According to James F. Clapp III, a researcher in the area of pre- and postnatal exercise, when women exercise after the birth of their baby they report “a more rapid physical and emotional recovery. The incidence of significant postpartum depression is also low.”

Joining a specially designed postpartum fitness program 4-6 weeks following the birth will increase the new mother’s activity level, strengthen her body, improve muscle tone, encourage weight loss and give her a sense of overall well-being. A mother and baby fitness program often provides a new mother with an environment which is conducive to building confidence in parenting skills, provides an opportunity to share experience, acquire new information, debate ideas and build strong bonds with the other participants.

There is no question that childbearing falls under the category of a stressful life cycle event.

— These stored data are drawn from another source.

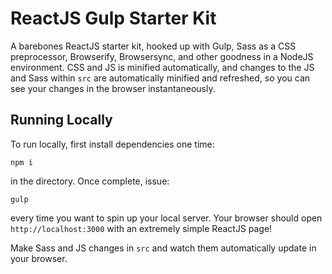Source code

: # ReactJS Gulp Starter Kit

A barebones ReactJS starter kit, hooked up with Gulp, Sass as a CSS preprocessor, Browserify, Browsersync, and other goodness in a NodeJS environment. CSS and JS is minified automatically, and changes to the JS and Sass within `src` are automatically minified and refreshed, so you can see your changes in the browser instantaneously.

## Running Locally

To run locally, first install dependencies one time:

`npm i`

in the directory. Once complete, issue:

`gulp`

every time you want to spin up your local server. Your browser should open `http://localhost:3000` with an extremely simple ReactJS page!

Make Sass and JS changes in `src` and watch them automatically update in your browser.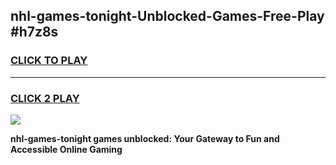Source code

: 
## nhl-games-tonight-Unblocked-Games-Free-Play #h7z8s
<h3>
<a href="https://us.freeplayer.one?title=nhl-games-tonight&ref=9M">CLICK TO PLAY</a></h3>
<hr>

<h3>
<a href="https://us.freeplayer.one?title=nhl-games-tonight&ref=9M">CLICK 2 PLAY</a>
  
</h3>

<a href="https://us.freeplayer.one?title=nhl-games-tonight&ref=9M"><img src="https://clearcache.store/games.png"></a>


**nhl-games-tonight games unblocked: Your Gateway to Fun and Accessible Online Gaming**
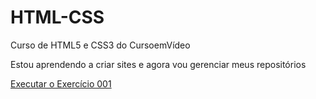 # HTML-CSS
 Curso de HTML5 e CSS3 do CursoemVídeo

Estou aprendendo a criar sites e agora vou gerenciar meus repositórios

<a href = "https://giihantonieli.github.io/HTML-CSS/Exerc%C3%ADcios/M%C3%B3dulo%201/ex001/index.html">Executar o Exercício 001</a>
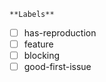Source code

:     **Labels**

- [ ] has-reproduction
- [ ] feature
- [ ] blocking
- [ ] good-first-issue

<!--
You are also able to add labels by placing /label on a new line
followed by the label you would like to add. ex: /label discussion
-->
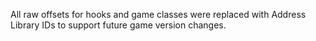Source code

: All raw offsets for hooks and game classes were replaced with Address Library IDs to support future game version changes.
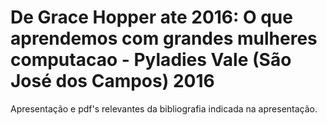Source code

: # De Grace Hopper ate 2016: O que aprendemos com grandes mulheres computacao - Pyladies Vale (São José dos Campos) 2016

Apresentação e pdf's relevantes da bibliografia indicada na apresentação.
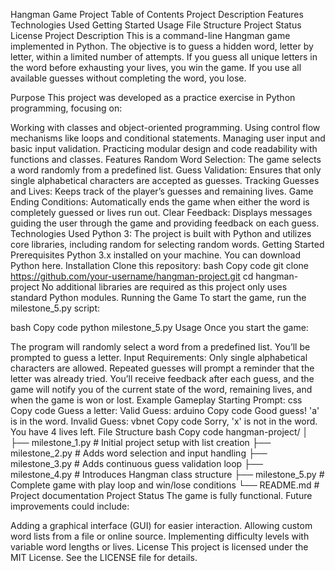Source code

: Hangman Game Project
Table of Contents
Project Description
Features
Technologies Used
Getting Started
Usage
File Structure
Project Status
License
Project Description
This is a command-line Hangman game implemented in Python. The objective is to guess a hidden word, letter by letter, within a limited number of attempts. If you guess all unique letters in the word before exhausting your lives, you win the game. If you use all available guesses without completing the word, you lose.

Purpose
This project was developed as a practice exercise in Python programming, focusing on:

Working with classes and object-oriented programming.
Using control flow mechanisms like loops and conditional statements.
Managing user input and basic input validation.
Practicing modular design and code readability with functions and classes.
Features
Random Word Selection: The game selects a word randomly from a predefined list.
Guess Validation: Ensures that only single alphabetical characters are accepted as guesses.
Tracking Guesses and Lives: Keeps track of the player’s guesses and remaining lives.
Game Ending Conditions: Automatically ends the game when either the word is completely guessed or lives run out.
Clear Feedback: Displays messages guiding the user through the game and providing feedback on each guess.
Technologies Used
Python 3: The project is built with Python and utilizes core libraries, including random for selecting random words.
Getting Started
Prerequisites
Python 3.x installed on your machine. You can download Python here.
Installation
Clone this repository:
bash
Copy code
git clone https://github.com/your-username/hangman-project.git
cd hangman-project
No additional libraries are required as this project only uses standard Python modules.
Running the Game
To start the game, run the milestone_5.py script:

bash
Copy code
python milestone_5.py
Usage
Once you start the game:

The program will randomly select a word from a predefined list.
You’ll be prompted to guess a letter.
Input Requirements:
Only single alphabetical characters are allowed.
Repeated guesses will prompt a reminder that the letter was already tried.
You’ll receive feedback after each guess, and the game will notify you of the current state of the word, remaining lives, and when the game is won or lost.
Example Gameplay
Starting Prompt:
css
Copy code
Guess a letter: 
Valid Guess:
arduino
Copy code
Good guess! 'a' is in the word.
Invalid Guess:
vbnet
Copy code
Sorry, 'x' is not in the word. You have 4 lives left.
File Structure
bash
Copy code
hangman-project/
│
├── milestone_1.py          # Initial project setup with list creation
├── milestone_2.py          # Adds word selection and input handling
├── milestone_3.py          # Adds continuous guess validation loop
├── milestone_4.py          # Introduces Hangman class structure
├── milestone_5.py          # Complete game with play loop and win/lose conditions
└── README.md               # Project documentation
Project Status
The game is fully functional. Future improvements could include:

Adding a graphical interface (GUI) for easier interaction.
Allowing custom word lists from a file or online source.
Implementing difficulty levels with variable word lengths or lives.
License
This project is licensed under the MIT License. See the LICENSE file for details.
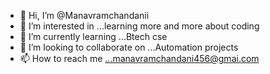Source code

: - 👋 Hi, I’m @Manavramchandanii
- 👀 I’m interested in ...learning more and more about coding
- 🌱 I’m currently learning ...Btech cse
- 💞️ I’m looking to collaborate on ...Automation projects
- 📫 How to reach me ...manavramchandani456@gmai.com

<!---
Manavramchandanii/Manavramchandanii is a ✨ special ✨ repository because its `README.md` (this file) appears on your GitHub profile.
You can click the Preview link to take a look at your changes.
--->
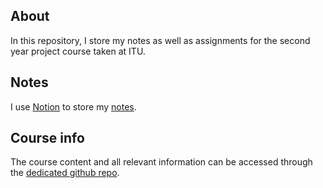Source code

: ## About
In this repository, I store my notes as well as assignments for the second year project course taken at ITU.

## Notes
I use [Notion](https://www.notion.so/product) to store my [notes](https://ludekcizinsky.notion.site/3ca877f373ae4c699fe9f219f8741f0f?v=715ac84d112e41849cd61e292238a044).

## Course info
The course content and all relevant information can be accessed through the [dedicated github repo](https://github.itu.dk/robv/2ndyearproject-2022-material).


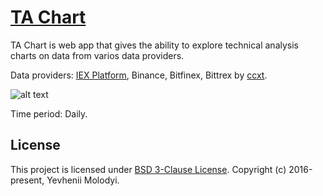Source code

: # [TA Chart](https://zhnzhn.github.io/ta-chart)
TA Chart is web app that gives the ability to explore technical analysis charts on data from varios data providers.   

Data providers: [IEX Platform](https://iextrading.com/developer/), Binance, Bitfinex, Bittrex by [ccxt](https://github.com/ccxt/ccxt).   

![alt text](screencast/screencast-of-web-app-ta-chart-release-of-0.1.0.png?raw=true "Screencast of web app TA Chart v0.1.0")

Time period: Daily.  

## License
This project is licensed under [BSD 3-Clause License](http://opensource.org/licenses/BSD-3-Clause). Copyright (c) 2016-present, Yevhenii Molodyi.
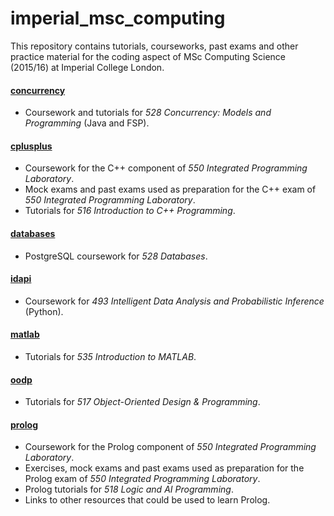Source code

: # imperial_msc_computing

This repository contains tutorials, courseworks, past exams and other
practice material for the coding aspect of MSc Computing Science (2015/16) at
Imperial College London.

#### [concurrency](concurrency)

- Coursework and tutorials for _528 Concurrency: Models and Programming_ (Java and FSP).

#### [cplusplus](cplusplus)

- Coursework for the C++ component of _550 Integrated Programming Laboratory_.
- Mock exams and past exams used as preparation for the C++ exam of _550 Integrated Programming Laboratory_.
- Tutorials for _516 Introduction to C++ Programming_.

#### [databases](databases)

- PostgreSQL coursework for _528 Databases_.

#### [idapi](idapi)

- Coursework for _493 Intelligent Data Analysis and Probabilistic Inference_ (Python).

#### [matlab](matlab)

- Tutorials for _535 Introduction to MATLAB_.

#### [oodp](oodp)

- Tutorials for _517 Object-Oriented Design & Programming_.

#### [prolog](prolog)

- Coursework for the Prolog component of _550 Integrated Programming Laboratory_.
- Exercises, mock exams and past exams used as preparation for the Prolog exam of _550 Integrated Programming Laboratory_.
- Prolog tutorials for _518 Logic and AI Programming_.
- Links to other resources that could be used to learn Prolog.
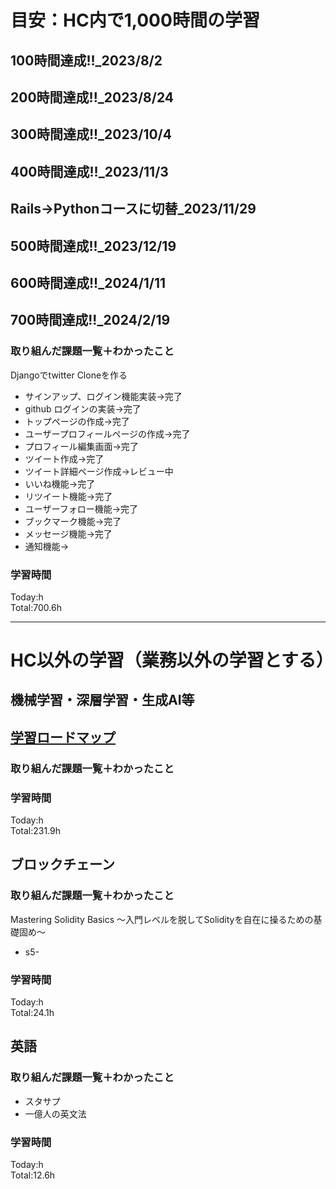# 目安：HC内で1,000時間の学習
## 100時間達成!!_2023/8/2
## 200時間達成!!_2023/8/24
## 300時間達成!!_2023/10/4
## 400時間達成!!_2023/11/3
## Rails→Pythonコースに切替_2023/11/29
## 500時間達成!!_2023/12/19
## 600時間達成!!_2024/1/11
## 700時間達成!!_2024/2/19

### 取り組んだ課題一覧＋わかったこと
Djangoでtwitter Cloneを作る
- サインアップ、ログイン機能実装→完了
- github ログインの実装→完了
- トップページの作成→完了
- ユーザープロフィールページの作成→完了
- プロフィール編集画面→完了
- ツイート作成→完了
- ツイート詳細ページ作成→レビュー中
- いいね機能→完了
- リツイート機能→完了
- ユーザーフォロー機能→完了
- ブックマーク機能→完了
- メッセージ機能→完了
- 通知機能→

### 学習時間
Today:h<br>
Total:700.6h

------------------------------------------
# HC以外の学習（業務以外の学習とする）
## 機械学習・深層学習・生成AI等
## [学習ロードマップ](https://github.com/sousou1216/machine_learning/tree/main)
### 取り組んだ課題一覧＋わかったこと

### 学習時間
Today:h<br>
Total:231.9h

## ブロックチェーン
### 取り組んだ課題一覧＋わかったこと
Mastering Solidity Basics 〜入門レベルを脱してSolidityを自在に操るための基礎固め〜
- s5-

### 学習時間
Today:h<br>
Total:24.1h

## 英語
### 取り組んだ課題一覧＋わかったこと
- スタサプ
- 一億人の英文法

### 学習時間
Today:h<br>
Total:12.6h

Even though having a baby is generally a positive experience for most people, the event does initiate something new and unknown which challenges the body systems in unexpected ways. Like other life cycle events (marriage, death of a loved one, retirement, moving, etc.) childbearing causes changes to occur in a woman’s normal routines and patterns. During the childbearing year sleeping, eating, leisure and sexual patterns are altered.

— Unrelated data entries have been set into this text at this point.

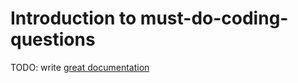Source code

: # Introduction to must-do-coding-questions

TODO: write [great documentation](http://jacobian.org/writing/what-to-write/)
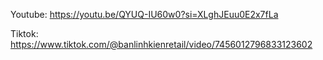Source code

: Youtube: https://youtu.be/QYUQ-IU60w0?si=XLghJEuu0E2x7fLa

Tiktok: https://www.tiktok.com/@banlinhkienretail/video/7456012796833123602

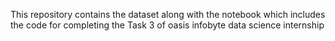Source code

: This repository contains the dataset along with the notebook which includes the code for completing the Task 3 of oasis infobyte data science internship
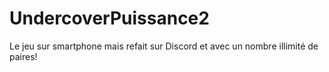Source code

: # UndercoverPuissance2
Le jeu sur smartphone mais refait sur Discord et avec un nombre illimité de paires!
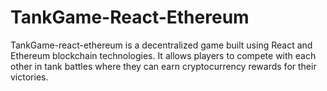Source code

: # TankGame-React-Ethereum
TankGame-react-ethereum is a decentralized game built using React and Ethereum blockchain technologies. It allows players to compete with each other in tank battles where they can earn cryptocurrency rewards for their victories.
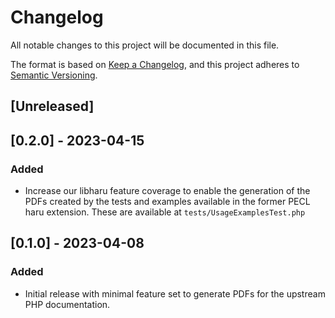 # Changelog

All notable changes to this project will be documented in this file.

The format is based on [Keep a Changelog](https://keepachangelog.com/en/1.1.0/),
and this project adheres to [Semantic Versioning](https://semver.org/spec/v2.0.0.html).

## [Unreleased]

## [0.2.0] - 2023-04-15

### Added

- Increase our libharu feature coverage to enable the generation of the PDFs
  created by the tests and examples available in the former PECL haru
  extension. These are available at `tests/UsageExamplesTest.php`

## [0.1.0] - 2023-04-08

### Added

- Initial release with minimal feature set to generate PDFs for the upstream
  PHP documentation.
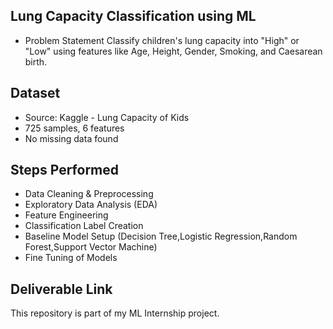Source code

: ## Lung Capacity Classification using ML

- Problem Statement
Classify children's lung capacity into "High" or "Low" using features like Age, Height, Gender, Smoking, and Caesarean birth.

## Dataset
- Source: Kaggle - Lung Capacity of Kids
- 725 samples, 6 features
- No missing data found

## Steps Performed
- Data Cleaning & Preprocessing
- Exploratory Data Analysis (EDA)
- Feature Engineering
- Classification Label Creation
- Baseline Model Setup (Decision Tree,Logistic Regression,Random Forest,Support Vector Machine)
- Fine Tuning of Models

##  Deliverable Link
This repository is part of my ML Internship project.
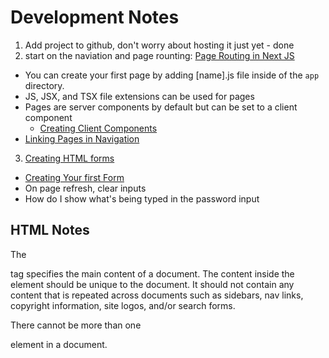 # Development Notes

1. Add project to github, don't worry about hosting it just yet - done
2. start on the naviation and page rounting: [Page Routing in Next JS](https://nextjs.org/docs/app/building-your-application/routing/linking-and-navigating)

- You can create your first page by adding [name].js file inside of the `app` directory.
- JS, JSX, and TSX file extensions can be used for pages
- Pages are server components by default but can be set to a client component
  - [Creating Client Components](https://nextjs.org/docs/app/building-your-application/rendering/client-components)
- [Linking Pages in Navigation](https://nextjs.org/docs/pages/building-your-application/routing/linking-and-navigating)

3. [Creating HTML forms](https://developer.mozilla.org/en-US/docs/Learn/Forms)

- [Creating Your first Form](https://developer.mozilla.org/en-US/docs/Learn/Forms/Your_first_form)
- On page refresh, clear inputs
- How do I show what's being typed in the password input

## HTML Notes

The <main> tag specifies the main content of a document. The content inside the <main> element should be unique to the document. It should not contain any content that is repeated across documents such as sidebars, nav links, copyright information, site logos, and/or search forms.

There cannot be more than one <main> element in a document.
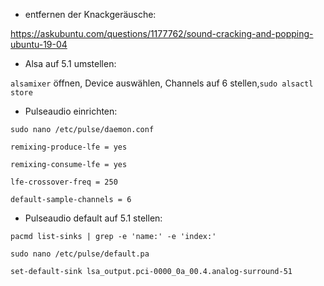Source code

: * entfernen der Knackgeräusche:

https://askubuntu.com/questions/1177762/sound-cracking-and-popping-ubuntu-19-04

* Alsa auf 5.1 umstellen:

`alsamixer` öffnen, Device auswählen, Channels auf 6 stellen,`sudo alsactl store`

* Pulseaudio einrichten:

`sudo nano /etc/pulse/daemon.conf`

    remixing-produce-lfe = yes

    remixing-consume-lfe = yes

    lfe-crossover-freq = 250

    default-sample-channels = 6
    
* Pulseaudio default auf 5.1 stellen:

`pacmd list-sinks | grep -e 'name:' -e 'index:'`

`sudo nano /etc/pulse/default.pa`

    set-default-sink lsa_output.pci-0000_0a_00.4.analog-surround-51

It is well recognized that when a person experiences a stressful life cycle event she (or he) is at greater risk of becoming ill and exhibiting physical ailments. Recurrent infections (gastrointestinal, bronchial, sinus), herpes outbreaks, back problems are examples of physical ways the body breaks down under stress. For a substantial group of the population the breakdown will be mental or psychological rather than physical in nature. These people will become ill with depression or anxiety, both conditions coming under the diagnosis of PPD.

General society has a certain comfort level regarding physical illness. People know how to respond when a family member or friend is experiencing a bad cold or a strained back. They know how to suggest echinacea, orange juice or the name of a chiropractor. When faced with a family member or friend who is experiencing panic attacks, fatigue or lethargy people often don't know what to do or how to respond. There is stigma associated with mental illness.

In recent years the issue of postpartum depression has begun to receive more media attention. Marie Osmond brought the issue front and centre when she appeared on the Oprah Winfrey Show and shared her postpartum depression experience which followed the birth of her last child.

By bringing this illness out from the shadows more PPD women will receive timely and better treatment, and compassion and support for the challenges of the postpartum period.